Auch Thomas Mann jubelte für den Krieg

Wirklich abrüsten wollte also niemand. Nur die Pazifistinnen, vor allem die Deutschen, dort tönte es zu der Zeit nämlich besonders militaristisch. Kaiser Wilhelm wollte Englands Herrschaft der Meere brechen; in China tobte der „Boxeraufstand“, mit dem die Chinesen versuchten, sich gegen europäische und amerikanische Fremdherrschaft zu wehren; und Deutschland rüstete sich für eine Militär-Expedition nach Asien, um seine Wirtschaftsinteressen mit Waffen zu sichern. Kommt uns das bekannt vor?

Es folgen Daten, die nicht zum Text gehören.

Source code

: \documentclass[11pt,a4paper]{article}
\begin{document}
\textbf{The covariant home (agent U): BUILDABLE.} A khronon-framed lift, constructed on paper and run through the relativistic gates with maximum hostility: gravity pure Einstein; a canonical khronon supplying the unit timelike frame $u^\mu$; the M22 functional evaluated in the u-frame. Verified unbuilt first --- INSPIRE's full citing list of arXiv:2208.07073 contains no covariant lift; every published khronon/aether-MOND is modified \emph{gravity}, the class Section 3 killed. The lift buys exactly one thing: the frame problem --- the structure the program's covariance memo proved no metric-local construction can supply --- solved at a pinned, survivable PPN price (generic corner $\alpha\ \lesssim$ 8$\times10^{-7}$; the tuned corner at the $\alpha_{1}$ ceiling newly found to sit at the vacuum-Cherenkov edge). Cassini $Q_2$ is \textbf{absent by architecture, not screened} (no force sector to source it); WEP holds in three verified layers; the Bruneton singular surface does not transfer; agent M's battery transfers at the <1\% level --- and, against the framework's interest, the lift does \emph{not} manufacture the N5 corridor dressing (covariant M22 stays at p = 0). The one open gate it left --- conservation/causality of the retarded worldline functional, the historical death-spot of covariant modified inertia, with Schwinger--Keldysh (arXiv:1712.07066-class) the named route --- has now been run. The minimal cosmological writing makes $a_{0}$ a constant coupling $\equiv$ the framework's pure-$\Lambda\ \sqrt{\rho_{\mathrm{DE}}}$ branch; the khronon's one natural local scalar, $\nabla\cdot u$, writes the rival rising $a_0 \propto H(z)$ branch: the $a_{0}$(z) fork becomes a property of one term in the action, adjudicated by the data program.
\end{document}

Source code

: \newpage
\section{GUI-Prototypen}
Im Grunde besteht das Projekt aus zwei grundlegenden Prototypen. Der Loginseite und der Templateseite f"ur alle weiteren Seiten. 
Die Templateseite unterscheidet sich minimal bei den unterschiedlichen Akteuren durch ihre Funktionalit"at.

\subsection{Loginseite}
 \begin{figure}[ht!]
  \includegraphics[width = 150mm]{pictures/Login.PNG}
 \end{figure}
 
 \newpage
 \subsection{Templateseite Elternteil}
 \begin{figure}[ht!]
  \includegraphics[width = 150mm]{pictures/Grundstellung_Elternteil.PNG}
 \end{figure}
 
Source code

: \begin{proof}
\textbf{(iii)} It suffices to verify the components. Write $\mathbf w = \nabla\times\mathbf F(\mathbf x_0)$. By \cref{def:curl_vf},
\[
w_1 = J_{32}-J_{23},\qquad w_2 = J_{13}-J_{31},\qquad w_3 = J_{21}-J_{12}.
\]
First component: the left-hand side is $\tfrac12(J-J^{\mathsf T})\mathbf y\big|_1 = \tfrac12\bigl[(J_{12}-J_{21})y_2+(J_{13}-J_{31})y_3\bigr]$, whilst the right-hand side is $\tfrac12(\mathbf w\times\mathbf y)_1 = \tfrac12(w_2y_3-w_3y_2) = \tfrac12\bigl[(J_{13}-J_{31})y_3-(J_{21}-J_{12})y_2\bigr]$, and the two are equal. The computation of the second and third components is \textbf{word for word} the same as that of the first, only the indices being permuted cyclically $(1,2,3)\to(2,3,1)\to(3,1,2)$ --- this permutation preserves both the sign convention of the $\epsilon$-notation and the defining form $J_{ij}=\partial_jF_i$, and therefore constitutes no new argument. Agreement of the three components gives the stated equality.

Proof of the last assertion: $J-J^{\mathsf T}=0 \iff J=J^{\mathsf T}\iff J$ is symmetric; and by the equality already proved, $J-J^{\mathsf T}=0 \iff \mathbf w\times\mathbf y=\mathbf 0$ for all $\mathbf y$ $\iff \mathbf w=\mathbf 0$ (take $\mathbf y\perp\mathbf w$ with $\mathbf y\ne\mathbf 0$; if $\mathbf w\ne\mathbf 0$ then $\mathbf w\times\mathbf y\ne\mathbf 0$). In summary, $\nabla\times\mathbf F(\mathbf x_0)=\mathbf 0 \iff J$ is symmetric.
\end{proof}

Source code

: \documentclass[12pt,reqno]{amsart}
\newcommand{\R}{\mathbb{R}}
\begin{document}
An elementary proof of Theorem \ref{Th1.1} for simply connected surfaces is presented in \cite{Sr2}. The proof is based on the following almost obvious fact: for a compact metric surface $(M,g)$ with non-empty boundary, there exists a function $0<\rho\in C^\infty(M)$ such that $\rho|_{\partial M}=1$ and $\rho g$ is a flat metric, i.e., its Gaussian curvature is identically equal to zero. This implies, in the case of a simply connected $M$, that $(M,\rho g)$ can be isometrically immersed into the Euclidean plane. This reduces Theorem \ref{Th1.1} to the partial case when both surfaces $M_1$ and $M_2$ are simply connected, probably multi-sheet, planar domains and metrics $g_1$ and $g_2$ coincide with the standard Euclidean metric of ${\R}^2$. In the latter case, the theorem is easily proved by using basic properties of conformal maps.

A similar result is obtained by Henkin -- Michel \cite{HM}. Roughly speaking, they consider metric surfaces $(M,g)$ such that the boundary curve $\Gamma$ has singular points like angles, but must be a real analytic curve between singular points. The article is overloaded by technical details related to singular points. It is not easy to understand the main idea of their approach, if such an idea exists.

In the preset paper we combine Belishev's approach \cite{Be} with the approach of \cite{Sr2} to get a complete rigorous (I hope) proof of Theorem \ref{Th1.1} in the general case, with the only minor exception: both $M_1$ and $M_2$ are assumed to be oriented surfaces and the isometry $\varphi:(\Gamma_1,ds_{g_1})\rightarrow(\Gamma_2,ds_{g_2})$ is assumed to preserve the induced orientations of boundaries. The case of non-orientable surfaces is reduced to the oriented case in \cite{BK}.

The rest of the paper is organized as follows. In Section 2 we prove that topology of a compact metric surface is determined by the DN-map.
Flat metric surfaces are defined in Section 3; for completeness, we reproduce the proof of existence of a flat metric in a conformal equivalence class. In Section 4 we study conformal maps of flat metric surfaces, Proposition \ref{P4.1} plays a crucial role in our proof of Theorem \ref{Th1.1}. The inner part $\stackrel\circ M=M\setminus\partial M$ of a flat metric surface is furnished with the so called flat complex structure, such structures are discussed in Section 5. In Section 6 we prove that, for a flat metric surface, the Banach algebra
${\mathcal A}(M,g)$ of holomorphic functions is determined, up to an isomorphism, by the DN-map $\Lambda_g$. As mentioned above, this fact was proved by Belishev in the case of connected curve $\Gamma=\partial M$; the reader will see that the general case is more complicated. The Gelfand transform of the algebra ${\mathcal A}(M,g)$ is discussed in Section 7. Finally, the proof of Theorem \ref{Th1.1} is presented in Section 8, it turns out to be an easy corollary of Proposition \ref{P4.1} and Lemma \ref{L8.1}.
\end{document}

Da initiierten zwei Frauen aus München eine weltweite Friedensaktion: Margarete Selenka, Mitglied der Deutschen Friedensgesellschaft, sprach Anita Augspurg (1857–1943) an, Juristin und Feministin. Die war international vernetzt, nur sie konnte schaffen, innerhalb kurzer Zeit eine weltweite Anti-Kriegs-Aktion auf die Beine zu stellen. Nur sie war unabhängig genug, sich gegen patriotische Großmannssucht zu wenden. Augspurg sagte Ja und warb in Minna Cauers Zeitschrift Frauenbewegung im Februar 1914 für die Idee: „Wir wollen statt all jener verschwendeten Milliarden Förderung von Kunst, von Wissenschaft, von Erziehung und Gesundheit, von Volkswohl und Menschenrecht! Wenn die Frauen mit diesem einheitlichen Rufe in die internationale Politik eintreten, so wird man sie nicht zurückweisen können.“

Augspurgs Aufruf erschien in Frauenzeitschriften in aller Welt, Briefe wurden durch ganz Europa geschickt. Schnell fanden die Pazifistinnen Verbündete. Ohne E-Mail und Telefon, per Brief und Telegraphenamt lösten sie in kurzer Zeit eine gewaltige Bewegung aus. Prompt meldeten sich aus Europa, Amerika, Asien zahlreiche Gruppen, die mitmachen wollten. Auch Bertha von Suttner (1843–1914), die 1904 den noch heute berühmten pazifistischen Roman „Die Waffen nieder“ veröffentlicht hatte, war selbstverständlich dabei. Ihr Anti-Kriegs-Buch war erst ein Skandal, dann ein Welterfolg geworden – und ein mächtiger Anstoß für die Friedensbewegung. Die Autorin und Agitatorin gründete eine pazifistische Zeitschrift, die ebenfalls Die Waffen nieder hieß. Heftig wurde sie bekämpft, in Zeitungen karikiert, als Friedensbertha, rote Bertha oder Judenbertha beschimpft (weil sie gegen Antisemitismus eintrat). 1905 hatte Bertha von Suttner selber den von ihr angeregten Friedensnobelpreis erhalten.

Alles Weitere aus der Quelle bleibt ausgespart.